Thursday, 3 July 2008 The Vinalia Rustica

The Vinalia Rustica
There were two festivals of this name celebrated by the Romans: the "Vinalia urbana" or "priora", and the "Vinalia rustica" or "altera". The vinalia urbana were celebrated on the 23rd of April. This festival answered to the Greek, as on this occasion the wine casks which had been filled the preceding autumn were opened for the first time, and the wine tasted. But before men actually tasted the new wine, a libation was offered to Jupiter.

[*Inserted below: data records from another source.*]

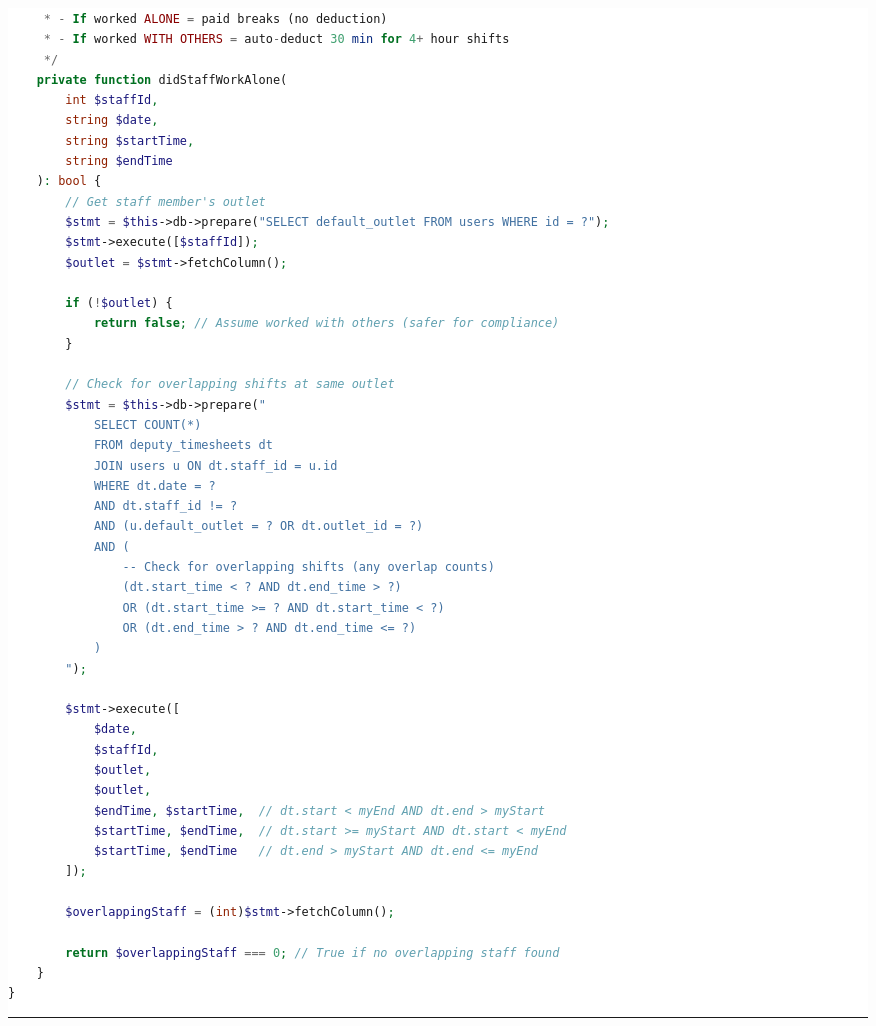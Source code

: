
 ```php
     * - If worked ALONE = paid breaks (no deduction)
     * - If worked WITH OTHERS = auto-deduct 30 min for 4+ hour shifts
     */
    private function didStaffWorkAlone(
        int $staffId,
        string $date,
        string $startTime,
        string $endTime
    ): bool {
        // Get staff member's outlet
        $stmt = $this->db->prepare("SELECT default_outlet FROM users WHERE id = ?");
        $stmt->execute([$staffId]);
        $outlet = $stmt->fetchColumn();

        if (!$outlet) {
            return false; // Assume worked with others (safer for compliance)
        }

        // Check for overlapping shifts at same outlet
        $stmt = $this->db->prepare("
            SELECT COUNT(*)
            FROM deputy_timesheets dt
            JOIN users u ON dt.staff_id = u.id
            WHERE dt.date = ?
            AND dt.staff_id != ?
            AND (u.default_outlet = ? OR dt.outlet_id = ?)
            AND (
                -- Check for overlapping shifts (any overlap counts)
                (dt.start_time < ? AND dt.end_time > ?)
                OR (dt.start_time >= ? AND dt.start_time < ?)
                OR (dt.end_time > ? AND dt.end_time <= ?)
            )
        ");

        $stmt->execute([
            $date,
            $staffId,
            $outlet,
            $outlet,
            $endTime, $startTime,  // dt.start < myEnd AND dt.end > myStart
            $startTime, $endTime,  // dt.start >= myStart AND dt.start < myEnd
            $startTime, $endTime   // dt.end > myStart AND dt.end <= myEnd
        ]);

        $overlappingStaff = (int)$stmt->fetchColumn();

        return $overlappingStaff === 0; // True if no overlapping staff found
    }
}
```

---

The vinalia rustica, which fell on the 19th of August, was the day the first new wine was brought into the city. This day was a holiday specifically for the growers or kitchen-gardeners (holitores), and feasts and wine drinking were the order of the day. On this occasion the "flamen dialis" offered lambs to Jupiter, and while the flesh of the victims lay on the altar, he broke with his own hands a bunch of grapes from a vine, and by this act he, as it were, opened the vintage. No "must" (young wine) was allowed to be conveyed into the city until this solemnity was performed. Although the Vinalia celebrations were originally aimed to worship Jupiter, in the later Roman Empire the festival incorporated Venus, as the goddess of the garden and wine.

AN INTERESTING SIDE NOTE: Due to the intense drinking and loss of control as a result, upper-class Roman women were supervised during this festival and sometimes given lower alcoholic content beverages.